Holly Ryan talks to some of the women making waves in New Zealand agribusiness.
Federated Farmers president Katie Milne has lost track of the number of people who have called her farm in Kumara on the West Coast, asking to talk business with the man of the house.
Within minutes, she will often hear her husband say "I'll hand you back to the boss, she can help you," as he returns the phone to her.
This is because although the farm is a partnership, Milne is usually the one managing the books and keeping the business side of things ticking over.
She says it used to be a common source of amusement for rural women when these calls came in.
As the role of women in agribusiness becomes increasingly recognised, however, the calls have become less frequent.
"When we started out, the first 10 to 15 years, there were just hundreds of those calls," Milne says.
"A lot of people outside farming might not realise agribusiness is hugely influenced behind the scenes by women. We are complete partners most of the time.
"But it's not necessarily widely known because we don't step out into the fore, but that is changing."
A lot of this change is being driven by the growing number of women stepping into leadership roles in the sector - not least Milne herself.
Just last month, she became the first woman in Federated Farmers' 118-year history to be appointed president.
New Zealand's lack of women in business leadership roles has long been highlighted as a major issue.
The NZX's gender diversity statistics show that in 2016, just 17 per cent of listed company directors were female - unchanged from the previous year. Of the top 50 listed companies, just one has a female chief executive - Kate McKenzie of Chorus.
According to business leader Mavis Mullins, however, the agri sector has a forward-thinking view on the issue.
"Based on the optics, it looks like women are pushing through a bit quicker in agribusiness than other spaces," Mullins says. "But I think there's also a lot more understanding that if we're going to get ahead, we can't do it with 50 per cent of our population latent.
"We have to engage the smarts of everyone if we want to make a difference."
Although exact statistics are hard to find, the industry certainly has a high proportion of women in top leadership roles.
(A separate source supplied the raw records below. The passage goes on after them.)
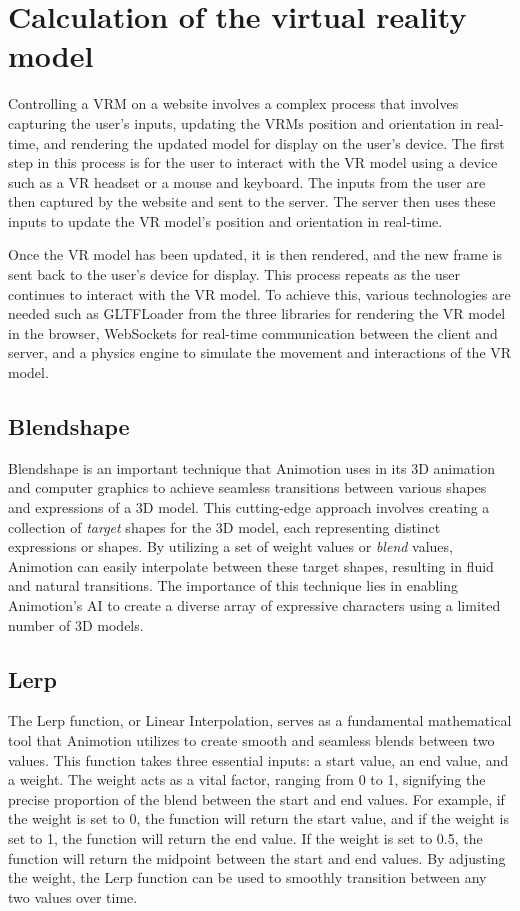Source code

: \section{Calculation of the virtual reality model} 
Controlling a VRM on a website involves a complex process that involves 
capturing the user's inputs, updating the VRMs position and orientation in real-time, 
and rendering the updated model for display on the user's device.
The first step in this process is for the user to interact with the VR model 
using a device such as a VR headset or a mouse and keyboard. The inputs from the 
user are then captured by the website and sent to the server. The server then 
uses these inputs to update the VR model's position and orientation in real-time. 

Once the VR model has been updated, it is then rendered, and the new frame is 
sent back to the user's device for display. This process repeats as the user 
continues to interact with the VR model. 
To achieve this, various technologies are needed such as GLTFLoader from the three
libraries for rendering the VR model in the browser, WebSockets for real-time 
communication between the client and server, and a physics engine to simulate 
the movement and interactions of the VR model. 

\subsection{Blendshape}
Blendshape is an important technique that Animotion uses in its 3D animation and computer graphics to 
achieve seamless transitions between various shapes and expressions of a 3D model. This cutting-edge approach 
involves creating a collection of \emph{target} shapes for the 3D model, each representing distinct 
expressions or shapes. By utilizing a set of weight values or \emph{blend} values, Animotion can easily 
interpolate between these target shapes, resulting in fluid and natural transitions. The importance of this technique 
lies in enabling Animotion's AI to create a diverse array of expressive characters using a limited number of 3D models.

\subsection{Lerp}
\label{sec:lerp}
The Lerp function, or Linear Interpolation, serves as a fundamental mathematical tool that Animotion 
utilizes to create smooth and seamless blends between two values. This function takes three essential 
inputs: a start value, an end value, and a weight. The weight acts as a vital factor, ranging from 0 to 1, 
signifying the precise proportion of the blend between the start and end values.
For example, if the weight is set to 0, the function will return the start 
value, and if the weight is set to 1, the function will return the end value. 
If the weight is set to 0.5, the function will return the midpoint between the 
start and end values. By adjusting the weight, the Lerp function can be used to 
smoothly transition between any two values over time.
This includes the likes of Kirsten Bryant - director at Beef and Lamb, Dawn Sangster - director at Alliance Group, Fiona Hancox - director at Silver Fern Farms, Nicole Rosie - chief executive at WorkSafe New Zealand, and Fiona Gower - president of Rural Women New Zealand, to name just a few.
"We're noticing a lot more the growing number of women coming through, not just in agribusiness, but in rural leadership roles which is great to see," says Gower, adding that a lot of those women have been to university or gained other qualifications they bring to the business.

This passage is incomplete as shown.